◆ Activity:
The reply should be one number: how many lines of the data below contain "Type".

━━━━━━━━━━━━━━━━

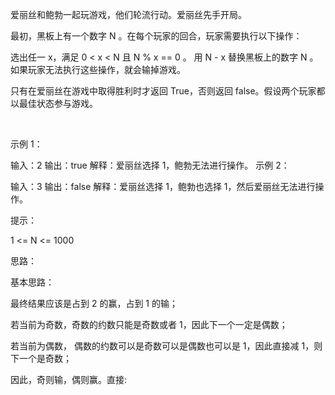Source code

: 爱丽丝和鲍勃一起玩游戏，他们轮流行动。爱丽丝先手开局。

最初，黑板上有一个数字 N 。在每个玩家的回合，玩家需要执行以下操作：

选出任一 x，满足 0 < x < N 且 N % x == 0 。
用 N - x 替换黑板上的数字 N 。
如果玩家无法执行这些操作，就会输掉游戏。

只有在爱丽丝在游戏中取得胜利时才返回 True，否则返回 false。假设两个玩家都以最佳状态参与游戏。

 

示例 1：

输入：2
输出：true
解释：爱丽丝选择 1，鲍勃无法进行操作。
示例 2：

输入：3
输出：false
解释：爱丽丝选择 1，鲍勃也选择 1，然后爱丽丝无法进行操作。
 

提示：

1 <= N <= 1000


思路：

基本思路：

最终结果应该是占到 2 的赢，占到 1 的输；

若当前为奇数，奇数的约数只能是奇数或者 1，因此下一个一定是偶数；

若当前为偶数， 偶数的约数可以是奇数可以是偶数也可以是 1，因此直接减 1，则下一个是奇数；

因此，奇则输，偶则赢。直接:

━━━━━━━━━━━━━━━━

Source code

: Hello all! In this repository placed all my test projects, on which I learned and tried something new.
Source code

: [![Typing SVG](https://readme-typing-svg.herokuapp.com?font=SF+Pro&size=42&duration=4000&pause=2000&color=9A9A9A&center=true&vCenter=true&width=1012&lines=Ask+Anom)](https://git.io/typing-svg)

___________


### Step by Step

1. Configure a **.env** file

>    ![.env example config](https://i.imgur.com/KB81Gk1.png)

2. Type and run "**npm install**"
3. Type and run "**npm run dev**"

━━━━━━━━━━━━━━━━

◆ Answer for the task:
2